Danielle and Ron Varrichio walked out of the Metropolitan Pavilion near Chelsea protective of the parcel in their possession. Poster board-like in size and as thick as a notebook, it was protected with tape and a layer or two of paper to shield it from the mist outside as the couple headed home to Brooklyn.
The Varrichios weren’t alone. Several other people left the pavilion last weekend carrying similar packages.
But the operation here is far from sinister. Men and women, students and professionals, rich and not-so-wealthy, all attended the Affordable Art Fair the weekend of March 29. In many cases, like the Varrichio’s, they didn’t leave empty-handed.
With price points beginning at around $100 and end in the low thousands, organizers embrace this simple mission statement: “Lying at the heart of each of our fairs is the desire to make contemporary art accessible to everyone.”
Special pink and white stickers distinguish pieces at more attainable price points.
While the affordability of the $20 entrance fee could be debated, the show is a bit of a refreshing contrast in a city where some galleries display and sell works for more than one million dollars.

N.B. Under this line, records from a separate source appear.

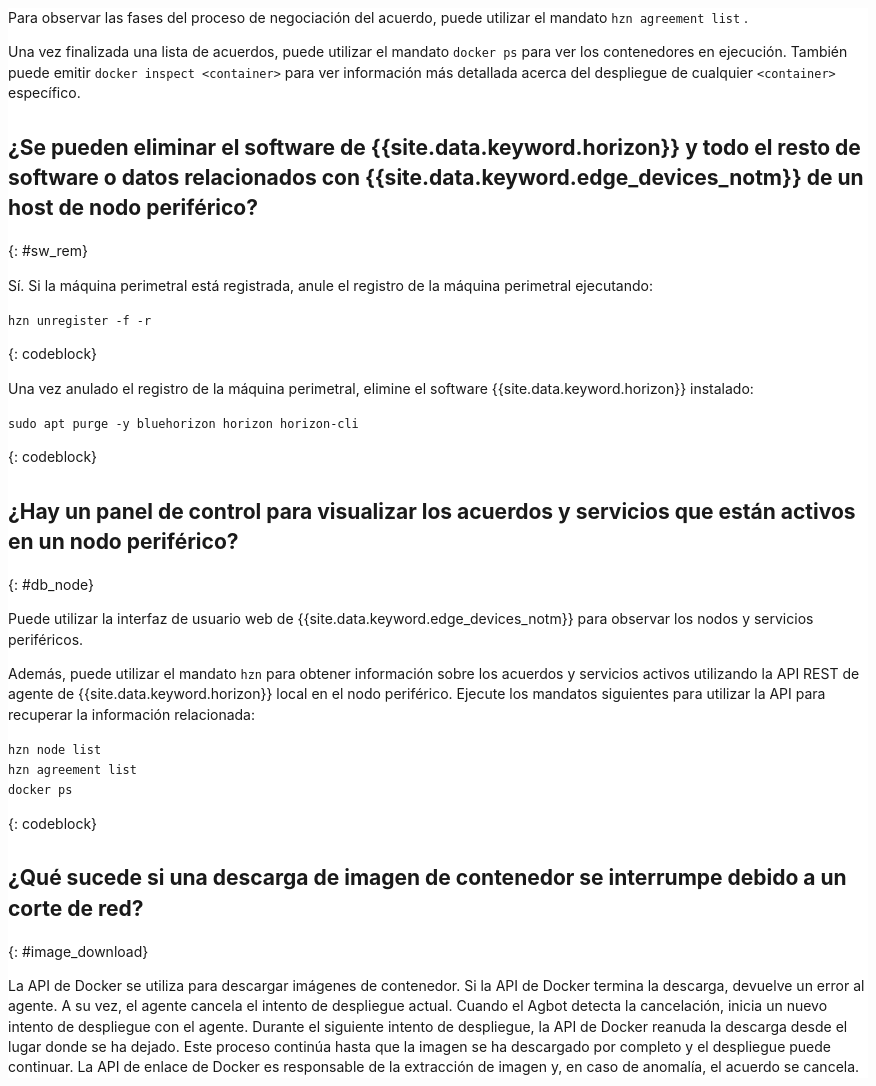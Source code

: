 Para observar las fases del proceso de negociación del acuerdo, puede utilizar el mandato `hzn agreement list` .

Una vez finalizada una lista de acuerdos, puede utilizar el mandato `docker ps` para ver los contenedores en ejecución. También puede emitir `docker inspect <container>` para ver información más detallada acerca del despliegue de cualquier `<container>` específico.

## ¿Se pueden eliminar el software de {{site.data.keyword.horizon}} y todo el resto de software o datos relacionados con {{site.data.keyword.edge_devices_notm}} de un host de nodo periférico?
{: #sw_rem}

Sí. Si la máquina perimetral está registrada, anule el registro de la máquina perimetral ejecutando: 
```
hzn unregister -f -r
```
{: codeblock}

Una vez anulado el registro de la máquina perimetral, elimine el software {{site.data.keyword.horizon}} instalado:
```
sudo apt purge -y bluehorizon horizon horizon-cli
```
{: codeblock}

## ¿Hay un panel de control para visualizar los acuerdos y servicios que están activos en un nodo periférico?
{: #db_node}

Puede utilizar la interfaz de usuario web de {{site.data.keyword.edge_devices_notm}}
para observar los nodos y servicios periféricos. 

Además, puede utilizar el mandato `hzn` para obtener información sobre los acuerdos y servicios
activos utilizando la API REST de agente de {{site.data.keyword.horizon}} local en el nodo periférico. Ejecute los mandatos siguientes para utilizar la API para recuperar la información relacionada:
```
hzn node list
hzn agreement list
docker ps
```
{: codeblock}

## ¿Qué sucede si una descarga de imagen de contenedor se interrumpe debido a un corte de red?
{: #image_download}

La API de Docker se utiliza para descargar imágenes de contenedor. Si la API de Docker termina
la descarga, devuelve un error al agente. A su vez, el agente cancela el intento de despliegue actual. Cuando
el Agbot detecta la cancelación, inicia un nuevo intento de despliegue con el agente. Durante el siguiente
intento de despliegue, la API de Docker reanuda la descarga desde el lugar donde se ha dejado. Este proceso
continúa hasta que la imagen se ha descargado por completo y el despliegue puede continuar. La API de
enlace de Docker es responsable de la extracción de imagen y, en caso de anomalía, el acuerdo se cancela.
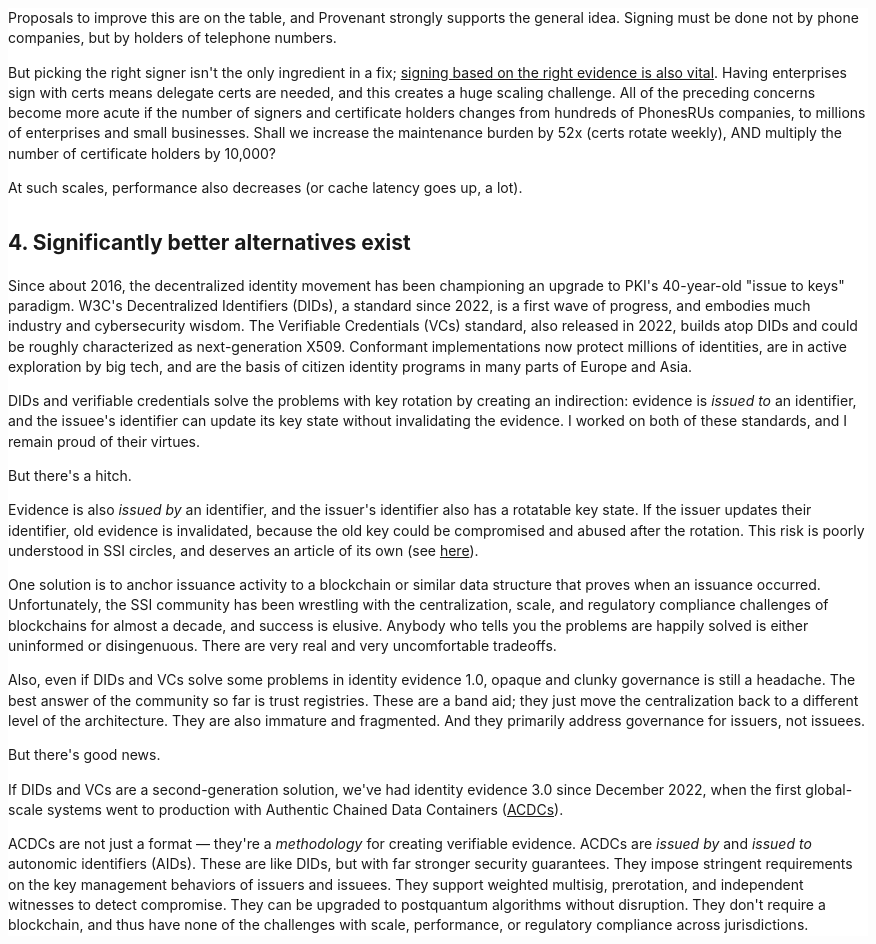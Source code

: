 Proposals to improve this are on the table, and Provenant strongly supports the general idea. Signing must be done not by phone companies, but by holders of telephone numbers.

But picking the right signer isn't the only ingredient in a fix; [signing based on the right evidence is also vital](https://dhh1128.github.io/vvp/draft-hardman-verifiable-voice-protocol.html). Having enterprises sign with certs means delegate certs are needed, and this creates a huge scaling challenge. All of the preceding concerns become more acute if the number of signers and certificate holders changes from hundreds of PhonesRUs companies, to millions of enterprises and small businesses. Shall we increase the maintenance burden by 52x (certs rotate weekly), AND multiply the number of certificate holders by 10,000?

At such scales, performance also decreases (or cache latency goes up, a lot).

## 4. Significantly better alternatives exist
Since about 2016, the decentralized identity movement has been championing an upgrade to PKI's 40-year-old "issue to keys" paradigm. W3C's Decentralized Identifiers (DIDs), a standard since 2022, is a first wave of progress, and embodies much industry and cybersecurity wisdom. The Verifiable Credentials (VCs) standard, also released in 2022, builds atop DIDs and could be roughly characterized as next-generation X509. Conformant implementations now protect millions of identities, are in active exploration by big tech, and are the basis of citizen identity programs in many parts of Europe and Asia.

DIDs and verifiable credentials solve the problems with key rotation by creating an indirection: evidence is *issued to* an identifier, and the issuee's identifier can update its key state without invalidating the evidence. I worked on both of these standards, and I remain proud of their virtues.

But there's a hitch.

Evidence is also *issued by* an identifier, and the issuer's identifier also has a rotatable key state. If the issuer updates their identifier, old evidence is invalidated, because the old key could be compromised and abused after the rotation. This risk is poorly understood in SSI circles, and deserves an article of its own (see [here](was.md)).

One solution is to anchor issuance activity to a blockchain or similar data structure that proves when an issuance occurred. Unfortunately, the SSI community has been wrestling with the centralization, scale, and regulatory compliance challenges of blockchains for almost a decade, and success is elusive. Anybody who tells you the problems are happily solved is either uninformed or disingenuous. There are very real and very uncomfortable tradeoffs.

Also, even if DIDs and VCs solve some problems in identity evidence 1.0, opaque and clunky governance is still a headache. The best answer of the community so far is trust registries. These are a band aid; they just move the centralization back to a different level of the architecture. They are also immature and fragmented. And they primarily address governance for issuers, not issuees.

But there's good news.

If DIDs and VCs are a second-generation solution, we've had identity evidence 3.0 since December 2022, when the first global-scale systems went to production with Authentic Chained Data Containers ([ACDCs](https://github.com/trustoverip/tswg-acdc-specification)).

ACDCs are not just a format &mdash; they're a *methodology* for creating verifiable evidence. ACDCs are *issued by* and *issued to* autonomic identifiers (AIDs). These are like DIDs, but with far stronger security guarantees. They impose stringent requirements on the key management behaviors of issuers and issuees. They support weighted multisig, prerotation, and independent witnesses to detect compromise. They can be upgraded to postquantum algorithms without disruption. They don't require a blockchain, and thus have none of the challenges with scale, performance, or regulatory compliance across jurisdictions.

Still, this is a far cry from the crochet craft fair you’d find at a hotel convention center conference room.
The Affordable Art Fair concept first debuted in London in 1999 and has now swept the world. Similar shows are held annually in global centers including Hong Kong, Melbourne, Brussels, Milan, Amsterdam and Singapore. In addition to the recent spring show, another exhibition will take place in New York this fall.
“The crowds and sheer volume of options help people feel less intimated than they would in a white-walled gallery in Chelsea,” said Sarah Miller, a gallery owner from Charleston, South Carolina. “There is a buzz at art fairs that you don’t get in a traditional gallery setting.”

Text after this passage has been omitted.